• **WORK TASK**: Select and copy out every line in the records containing "examples".

┌──

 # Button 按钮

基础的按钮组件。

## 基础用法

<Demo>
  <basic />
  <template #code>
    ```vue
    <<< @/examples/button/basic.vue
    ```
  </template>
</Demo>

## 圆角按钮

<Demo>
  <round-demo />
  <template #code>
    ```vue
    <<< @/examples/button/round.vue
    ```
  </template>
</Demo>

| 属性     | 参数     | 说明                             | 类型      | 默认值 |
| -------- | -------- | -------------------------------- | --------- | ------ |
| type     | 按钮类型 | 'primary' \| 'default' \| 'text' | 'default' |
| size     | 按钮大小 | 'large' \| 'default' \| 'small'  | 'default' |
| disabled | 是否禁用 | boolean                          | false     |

└──
┌──

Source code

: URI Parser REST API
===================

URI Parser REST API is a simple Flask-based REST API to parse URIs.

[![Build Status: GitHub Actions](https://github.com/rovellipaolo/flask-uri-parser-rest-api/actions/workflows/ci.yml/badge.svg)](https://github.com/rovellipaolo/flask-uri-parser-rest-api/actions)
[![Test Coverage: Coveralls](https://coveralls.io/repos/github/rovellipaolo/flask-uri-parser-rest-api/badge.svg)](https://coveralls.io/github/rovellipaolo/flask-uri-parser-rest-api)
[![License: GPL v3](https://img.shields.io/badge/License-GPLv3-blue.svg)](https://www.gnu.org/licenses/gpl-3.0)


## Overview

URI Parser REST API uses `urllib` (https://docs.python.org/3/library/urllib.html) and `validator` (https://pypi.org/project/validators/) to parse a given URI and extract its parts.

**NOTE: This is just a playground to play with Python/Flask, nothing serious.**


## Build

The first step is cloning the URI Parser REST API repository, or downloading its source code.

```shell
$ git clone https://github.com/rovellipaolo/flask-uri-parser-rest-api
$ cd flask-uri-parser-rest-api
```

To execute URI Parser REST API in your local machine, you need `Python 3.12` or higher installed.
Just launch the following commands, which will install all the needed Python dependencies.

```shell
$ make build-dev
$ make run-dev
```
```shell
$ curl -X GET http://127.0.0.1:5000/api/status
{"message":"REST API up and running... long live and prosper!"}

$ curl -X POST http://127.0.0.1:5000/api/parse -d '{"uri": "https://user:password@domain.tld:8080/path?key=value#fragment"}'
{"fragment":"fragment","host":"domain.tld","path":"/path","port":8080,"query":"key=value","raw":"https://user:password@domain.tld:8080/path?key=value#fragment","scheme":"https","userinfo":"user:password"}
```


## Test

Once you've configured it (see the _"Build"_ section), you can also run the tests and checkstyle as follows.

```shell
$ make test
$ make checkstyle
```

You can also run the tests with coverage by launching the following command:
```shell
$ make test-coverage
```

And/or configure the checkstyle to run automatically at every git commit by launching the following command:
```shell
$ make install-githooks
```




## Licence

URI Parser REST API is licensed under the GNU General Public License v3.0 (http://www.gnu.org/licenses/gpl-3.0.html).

└──

• **SOLUTION TO THIS TASK**:
    <<< @/examples/button/basic.vue
    <<< @/examples/button/round.vue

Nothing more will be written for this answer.